I've always had cats too - which I love; and tried rabbits and cockatiels which weren't as glamorous as I had first hoped :lol: I've decided caged pets aren't my cup of tea and probably won't ever get another caged animal again as mine pass away - but bring on the dogs, cats and horses and I'm a happy girl!!

Barb


----------



## spoosrule

I also have an African Grey which has always been one of my dream pets. I would love to have a horse one day and have always wanted one. Other than that I just love dogs and always plan to have one lol.


----------



## flyingduster

I love birds, and rats, and rabbits, and and and.... but I'm sorta over caged animals now, I still have 3 rats, but I don't think I'll get any more for a while once they're gone (omg! 14 years of owning rats and I'm thinking of no more!??? Ugh)

I also love horses, and have had my wee boy for 12 years now, but I got him when we had our own land, now that he's grazing elsewhere I'm not in any desire to get another any time soon, though I can see myself being tempted if we get any land oneday.

Another animal I'd be tempted to get if we go back to a farm is goats. A pair of nubian milkers and I'd be in heaven, I *do* really really miss hand milking my cow every day, and I miss her soooo much and cry every time I go to visit still, but I don't *really* want the hassle of a cow or two either. A goat or two would suit me nicely though...

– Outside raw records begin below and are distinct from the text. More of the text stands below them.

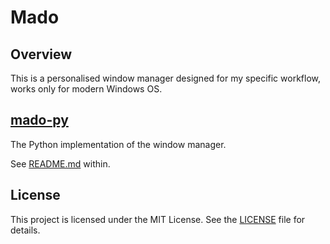 # Mado

## Overview
This is a personalised window manager designed for my specific workflow, works only for modern Windows OS.

## [mado-py](./mado-py)
The Python implementation of the window manager.

See [README.md](./mado-py/README.md) within.

## License

This project is licensed under the MIT License. See the [LICENSE](LICENSE) file for details.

But dogs are my love and passion.


----------



## frostfirestandards

so this may seem nuts, but I always have wanted (although I know they don't exist) a miniature killer whale, like small enough to fit in an aquarium hwell::bird:hwell:


----------



## Feralpudel

Marian, I also have secret longings for a powder puff crested... I think they are adorable, and I've also seen them kick butt in Obedience and agility. 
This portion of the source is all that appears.